The WFE says its consideration of use cases promises a way forward, because it looks at ‘data in the wild’, as it relates to actual practice in equity trading, rather than according to theoretical dogma.
The paper titled ‘Not what, but who’, identifies the different types of user demand; and what are in effect distinct data products manufactured by exchanges.
According to the paper, while market makers quote two-way prices in order to profit from order flow, it is the exchanges that create the marketplace in the first place, bringing order to an otherwise fragmented process that would inherently be less fair and transparent to end customers.
The exchange does this by offering two complimentary product sets: data and execution.

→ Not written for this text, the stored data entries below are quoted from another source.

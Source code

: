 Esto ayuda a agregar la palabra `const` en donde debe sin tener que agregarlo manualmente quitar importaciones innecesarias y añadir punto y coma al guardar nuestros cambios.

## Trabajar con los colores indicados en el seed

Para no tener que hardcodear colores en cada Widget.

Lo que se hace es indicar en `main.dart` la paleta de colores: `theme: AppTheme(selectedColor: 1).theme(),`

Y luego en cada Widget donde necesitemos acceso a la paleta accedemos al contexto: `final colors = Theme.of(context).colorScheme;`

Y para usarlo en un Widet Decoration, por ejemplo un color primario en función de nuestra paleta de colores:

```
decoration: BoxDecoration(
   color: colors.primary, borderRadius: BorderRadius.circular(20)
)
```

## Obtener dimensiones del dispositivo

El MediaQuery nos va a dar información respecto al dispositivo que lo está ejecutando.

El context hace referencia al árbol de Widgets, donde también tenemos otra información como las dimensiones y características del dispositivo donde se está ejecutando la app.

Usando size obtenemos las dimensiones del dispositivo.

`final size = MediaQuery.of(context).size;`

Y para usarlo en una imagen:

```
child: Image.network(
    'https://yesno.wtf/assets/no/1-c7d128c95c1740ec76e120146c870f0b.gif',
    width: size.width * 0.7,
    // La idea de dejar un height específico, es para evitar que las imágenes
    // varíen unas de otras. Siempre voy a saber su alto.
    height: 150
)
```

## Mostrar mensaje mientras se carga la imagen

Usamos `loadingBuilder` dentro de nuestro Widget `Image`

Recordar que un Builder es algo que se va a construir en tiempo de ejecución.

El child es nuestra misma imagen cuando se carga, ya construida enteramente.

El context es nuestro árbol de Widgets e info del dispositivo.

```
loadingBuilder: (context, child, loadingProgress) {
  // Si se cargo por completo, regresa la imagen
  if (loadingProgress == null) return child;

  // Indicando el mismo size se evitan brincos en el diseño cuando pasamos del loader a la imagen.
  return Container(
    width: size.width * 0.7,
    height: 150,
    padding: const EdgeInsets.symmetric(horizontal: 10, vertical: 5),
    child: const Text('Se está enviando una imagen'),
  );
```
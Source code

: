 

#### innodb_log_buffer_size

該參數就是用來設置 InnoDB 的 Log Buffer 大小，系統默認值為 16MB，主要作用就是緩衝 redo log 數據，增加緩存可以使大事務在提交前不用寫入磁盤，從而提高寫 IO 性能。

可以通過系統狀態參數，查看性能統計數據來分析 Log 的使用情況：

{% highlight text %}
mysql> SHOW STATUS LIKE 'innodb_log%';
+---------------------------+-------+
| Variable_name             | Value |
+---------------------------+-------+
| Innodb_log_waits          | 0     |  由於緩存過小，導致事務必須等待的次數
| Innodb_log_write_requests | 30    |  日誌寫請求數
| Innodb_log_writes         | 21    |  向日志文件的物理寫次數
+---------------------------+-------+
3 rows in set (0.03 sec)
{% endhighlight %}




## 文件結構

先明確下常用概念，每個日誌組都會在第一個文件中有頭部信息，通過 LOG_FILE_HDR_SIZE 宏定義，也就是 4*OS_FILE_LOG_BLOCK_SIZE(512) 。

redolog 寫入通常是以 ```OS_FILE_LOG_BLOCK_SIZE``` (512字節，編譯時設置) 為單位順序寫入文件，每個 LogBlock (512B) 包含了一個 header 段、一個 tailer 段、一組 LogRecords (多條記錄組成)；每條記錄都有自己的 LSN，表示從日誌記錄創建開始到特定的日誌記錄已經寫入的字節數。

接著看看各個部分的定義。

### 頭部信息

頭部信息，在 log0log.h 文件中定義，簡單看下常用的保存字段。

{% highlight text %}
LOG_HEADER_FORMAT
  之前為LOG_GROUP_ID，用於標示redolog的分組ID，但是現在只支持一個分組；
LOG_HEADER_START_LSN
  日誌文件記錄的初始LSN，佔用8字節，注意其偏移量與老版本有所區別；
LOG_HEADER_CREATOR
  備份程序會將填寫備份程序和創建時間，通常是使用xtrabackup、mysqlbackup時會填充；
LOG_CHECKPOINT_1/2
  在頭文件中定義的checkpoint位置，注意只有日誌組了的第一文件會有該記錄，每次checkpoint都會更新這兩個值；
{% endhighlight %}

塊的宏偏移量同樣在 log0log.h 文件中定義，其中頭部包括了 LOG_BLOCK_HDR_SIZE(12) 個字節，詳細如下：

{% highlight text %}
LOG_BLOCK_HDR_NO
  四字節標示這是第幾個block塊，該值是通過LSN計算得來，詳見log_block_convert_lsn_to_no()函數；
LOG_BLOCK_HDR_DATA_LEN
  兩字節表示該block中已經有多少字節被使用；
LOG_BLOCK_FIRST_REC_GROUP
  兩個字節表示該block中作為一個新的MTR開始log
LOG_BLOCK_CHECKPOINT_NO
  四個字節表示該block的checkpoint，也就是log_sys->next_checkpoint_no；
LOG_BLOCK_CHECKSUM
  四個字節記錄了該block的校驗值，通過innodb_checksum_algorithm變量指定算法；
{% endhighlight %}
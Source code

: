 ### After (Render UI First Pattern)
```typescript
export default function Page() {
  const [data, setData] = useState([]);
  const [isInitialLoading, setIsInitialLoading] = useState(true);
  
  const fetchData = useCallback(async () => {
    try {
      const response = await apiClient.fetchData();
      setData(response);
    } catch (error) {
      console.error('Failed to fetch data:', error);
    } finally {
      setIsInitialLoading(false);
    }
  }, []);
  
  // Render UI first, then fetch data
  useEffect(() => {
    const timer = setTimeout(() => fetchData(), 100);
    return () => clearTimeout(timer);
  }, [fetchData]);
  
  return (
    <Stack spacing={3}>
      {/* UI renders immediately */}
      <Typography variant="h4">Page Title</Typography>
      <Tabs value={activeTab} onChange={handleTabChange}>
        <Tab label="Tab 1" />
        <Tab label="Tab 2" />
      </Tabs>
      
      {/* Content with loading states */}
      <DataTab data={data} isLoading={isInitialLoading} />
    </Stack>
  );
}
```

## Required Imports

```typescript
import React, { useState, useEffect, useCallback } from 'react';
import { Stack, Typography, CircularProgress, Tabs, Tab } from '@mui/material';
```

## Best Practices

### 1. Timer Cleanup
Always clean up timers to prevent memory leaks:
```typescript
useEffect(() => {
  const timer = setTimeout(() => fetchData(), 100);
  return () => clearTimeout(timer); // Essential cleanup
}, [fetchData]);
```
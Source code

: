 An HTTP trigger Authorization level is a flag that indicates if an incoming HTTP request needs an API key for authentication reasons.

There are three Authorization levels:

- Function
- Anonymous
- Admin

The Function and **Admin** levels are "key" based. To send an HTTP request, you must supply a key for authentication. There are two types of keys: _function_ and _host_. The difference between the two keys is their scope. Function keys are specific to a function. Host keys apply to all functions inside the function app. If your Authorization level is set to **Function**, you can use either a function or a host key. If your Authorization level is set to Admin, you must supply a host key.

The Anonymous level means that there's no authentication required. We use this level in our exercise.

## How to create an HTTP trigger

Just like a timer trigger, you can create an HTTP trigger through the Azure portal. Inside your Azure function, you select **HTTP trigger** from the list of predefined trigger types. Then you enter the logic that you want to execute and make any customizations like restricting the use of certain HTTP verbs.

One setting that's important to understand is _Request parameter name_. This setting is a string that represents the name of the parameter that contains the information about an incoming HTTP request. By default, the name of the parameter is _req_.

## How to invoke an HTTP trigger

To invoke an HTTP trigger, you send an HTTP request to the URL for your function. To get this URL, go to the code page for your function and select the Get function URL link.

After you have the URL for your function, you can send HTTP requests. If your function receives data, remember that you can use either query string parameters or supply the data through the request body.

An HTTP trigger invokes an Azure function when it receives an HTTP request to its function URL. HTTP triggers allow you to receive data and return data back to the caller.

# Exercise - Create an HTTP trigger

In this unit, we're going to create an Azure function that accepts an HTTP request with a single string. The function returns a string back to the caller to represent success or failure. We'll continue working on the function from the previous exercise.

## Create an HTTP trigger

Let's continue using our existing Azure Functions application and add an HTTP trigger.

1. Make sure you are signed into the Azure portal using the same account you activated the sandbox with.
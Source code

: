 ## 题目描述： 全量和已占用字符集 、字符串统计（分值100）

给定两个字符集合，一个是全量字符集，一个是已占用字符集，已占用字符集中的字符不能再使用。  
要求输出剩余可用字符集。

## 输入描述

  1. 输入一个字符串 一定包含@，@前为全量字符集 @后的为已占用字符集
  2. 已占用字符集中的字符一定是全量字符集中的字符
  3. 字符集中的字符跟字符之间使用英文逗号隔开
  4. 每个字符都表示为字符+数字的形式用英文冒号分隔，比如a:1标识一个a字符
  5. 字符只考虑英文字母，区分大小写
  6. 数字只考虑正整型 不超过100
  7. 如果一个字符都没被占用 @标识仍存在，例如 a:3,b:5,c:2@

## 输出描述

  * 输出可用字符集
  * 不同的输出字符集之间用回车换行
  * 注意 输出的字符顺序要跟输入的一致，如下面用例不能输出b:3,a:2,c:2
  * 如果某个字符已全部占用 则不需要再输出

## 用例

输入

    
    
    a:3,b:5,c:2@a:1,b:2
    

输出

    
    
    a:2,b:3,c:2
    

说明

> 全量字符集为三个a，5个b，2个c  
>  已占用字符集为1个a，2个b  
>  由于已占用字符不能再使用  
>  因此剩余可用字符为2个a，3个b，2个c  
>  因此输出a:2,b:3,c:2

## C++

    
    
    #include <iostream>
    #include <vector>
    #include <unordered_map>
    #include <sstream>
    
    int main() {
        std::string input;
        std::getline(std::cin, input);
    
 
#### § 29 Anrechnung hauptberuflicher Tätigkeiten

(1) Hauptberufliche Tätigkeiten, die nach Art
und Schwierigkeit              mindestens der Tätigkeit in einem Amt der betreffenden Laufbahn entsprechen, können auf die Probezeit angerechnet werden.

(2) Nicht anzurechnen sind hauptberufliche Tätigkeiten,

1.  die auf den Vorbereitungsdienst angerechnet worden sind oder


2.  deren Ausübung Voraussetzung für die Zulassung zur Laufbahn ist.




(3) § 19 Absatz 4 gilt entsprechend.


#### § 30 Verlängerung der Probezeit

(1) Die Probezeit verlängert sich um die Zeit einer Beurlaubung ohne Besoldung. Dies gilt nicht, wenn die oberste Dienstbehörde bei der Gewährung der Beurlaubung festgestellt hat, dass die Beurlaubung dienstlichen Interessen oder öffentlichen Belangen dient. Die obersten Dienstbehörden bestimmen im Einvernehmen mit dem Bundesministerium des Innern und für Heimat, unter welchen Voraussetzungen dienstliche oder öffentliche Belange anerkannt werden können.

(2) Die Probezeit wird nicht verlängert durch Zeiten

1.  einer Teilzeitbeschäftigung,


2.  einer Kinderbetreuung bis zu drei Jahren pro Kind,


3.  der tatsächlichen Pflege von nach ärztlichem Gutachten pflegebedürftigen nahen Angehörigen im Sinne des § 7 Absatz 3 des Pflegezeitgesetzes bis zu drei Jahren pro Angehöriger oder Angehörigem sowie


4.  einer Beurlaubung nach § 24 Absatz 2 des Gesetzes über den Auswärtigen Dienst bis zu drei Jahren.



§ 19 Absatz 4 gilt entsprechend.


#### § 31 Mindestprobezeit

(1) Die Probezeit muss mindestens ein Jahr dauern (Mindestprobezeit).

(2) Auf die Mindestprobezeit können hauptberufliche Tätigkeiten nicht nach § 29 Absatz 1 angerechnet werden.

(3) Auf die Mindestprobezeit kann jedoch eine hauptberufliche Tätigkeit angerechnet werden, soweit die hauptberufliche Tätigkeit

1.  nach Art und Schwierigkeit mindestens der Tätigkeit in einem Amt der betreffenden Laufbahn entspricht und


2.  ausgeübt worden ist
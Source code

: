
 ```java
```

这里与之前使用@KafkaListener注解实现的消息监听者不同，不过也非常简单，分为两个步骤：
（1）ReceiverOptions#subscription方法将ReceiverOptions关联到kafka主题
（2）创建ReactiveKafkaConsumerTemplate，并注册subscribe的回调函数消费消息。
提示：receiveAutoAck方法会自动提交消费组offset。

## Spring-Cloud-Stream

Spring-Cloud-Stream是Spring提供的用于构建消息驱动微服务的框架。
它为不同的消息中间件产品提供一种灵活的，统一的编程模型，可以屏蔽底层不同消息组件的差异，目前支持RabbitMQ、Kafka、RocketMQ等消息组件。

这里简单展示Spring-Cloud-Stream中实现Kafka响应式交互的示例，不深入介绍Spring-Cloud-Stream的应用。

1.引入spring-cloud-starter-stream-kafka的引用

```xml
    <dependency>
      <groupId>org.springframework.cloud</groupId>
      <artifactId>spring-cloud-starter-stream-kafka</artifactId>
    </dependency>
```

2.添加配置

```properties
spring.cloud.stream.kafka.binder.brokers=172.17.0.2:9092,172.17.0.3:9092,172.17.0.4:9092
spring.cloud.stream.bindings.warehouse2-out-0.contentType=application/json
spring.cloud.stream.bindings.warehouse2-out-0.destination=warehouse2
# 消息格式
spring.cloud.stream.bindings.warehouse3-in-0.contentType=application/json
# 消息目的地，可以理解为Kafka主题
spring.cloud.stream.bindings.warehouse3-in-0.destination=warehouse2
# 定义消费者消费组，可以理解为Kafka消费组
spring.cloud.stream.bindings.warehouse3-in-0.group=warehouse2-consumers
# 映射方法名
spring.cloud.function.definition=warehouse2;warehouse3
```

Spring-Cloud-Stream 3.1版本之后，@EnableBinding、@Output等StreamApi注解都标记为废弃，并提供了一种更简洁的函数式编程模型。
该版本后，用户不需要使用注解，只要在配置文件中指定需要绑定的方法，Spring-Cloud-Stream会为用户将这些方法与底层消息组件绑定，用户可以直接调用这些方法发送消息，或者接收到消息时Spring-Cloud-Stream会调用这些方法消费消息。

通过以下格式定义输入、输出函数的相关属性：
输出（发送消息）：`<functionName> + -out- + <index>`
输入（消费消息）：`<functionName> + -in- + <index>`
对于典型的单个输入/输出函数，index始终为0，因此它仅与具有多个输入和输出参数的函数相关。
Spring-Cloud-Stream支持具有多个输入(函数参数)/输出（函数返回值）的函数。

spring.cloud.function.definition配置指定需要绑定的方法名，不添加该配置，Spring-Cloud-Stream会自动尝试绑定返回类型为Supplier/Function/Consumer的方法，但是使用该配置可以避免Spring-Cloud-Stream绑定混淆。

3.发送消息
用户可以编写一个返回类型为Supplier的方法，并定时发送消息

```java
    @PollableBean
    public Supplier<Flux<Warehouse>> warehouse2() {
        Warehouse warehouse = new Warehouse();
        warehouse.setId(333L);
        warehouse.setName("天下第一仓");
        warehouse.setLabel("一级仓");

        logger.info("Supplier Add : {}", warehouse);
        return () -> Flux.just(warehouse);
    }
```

Exchanges license data in a way that recognises the various use cases and the trading-business model that each adopts including how those distinct types of users interact with each other.
It is argued that it does so in the interests of maintaining order flow, which benefits intermediaries and end-users and, only as a by-product of that, the exchange itself.
The WFE observes that market prices can change at a speed that the human eye cannot see and the brain cannot process. But, by specialising in the way in which they consume data, trading intermediaries can.
The paper suggests that this is a much more profitable activity than licensing data to them, as exchanges do. Fast data helps them reduce their capital needs and improve their turnover.
“They can execute more trades in a day – because there are more points in the day when there are prices to trade off. And they can do so more with less risk and more profit, because they do not need to hold ‘warehouse’ (hold) risk for so long,” the WFE cites.
Additionally, the paper suggests exchanges’ creation of markets enhances social welfare, and in the process, it also promotes an important alternative to the banking-credit channel, whose vulnerability to economic conditions has been highlighted by COVID-19.
The paper concludes that in the end, just because some market participants find utility (benefit) in the data, it does not make data provision a utility service in the sense of public property.
The WFE muses: “The market continues to function – better than ever, in terms of the overall cost to end-customers and it is the exchanges that are there to make sure that continues to be the case. Therefore, before any discussion about interfering with the pricing of exchange equity-market data, it is important to check whether there are truly any market failures or barriers to entry for venues that want to compete.”
As far as the federation can see, this is not currently the case.
Exchanges perform a unique role, balancing the interests of all that participate as well as having regard to the exchange’s own viability as a business operating in a competitive and rapidly evolving environment, the WFE stipulates.
The paper emphasises data is much more than a side issue in this, and the exchange’s role in ensuring that the right data reaches the right people, on the right terms and at the right time and price, is crucial to the capital formation in which public markets perform a central role.
Nandini Sukumar, CEO, of the WFE adds: “Streamed data is a human artefact but it is traders’ machines that convert it into an opportunity to profitably intermediate transactions.”
“This is no more and no less than the classic marketplace ecosystem updated for the digital age. Data is licensed by exchanges at a price that is fully conscious of this and indeed all aspects of market microstructure. The WFE will continue to champion approaches that are fair to the marketplace as a whole.”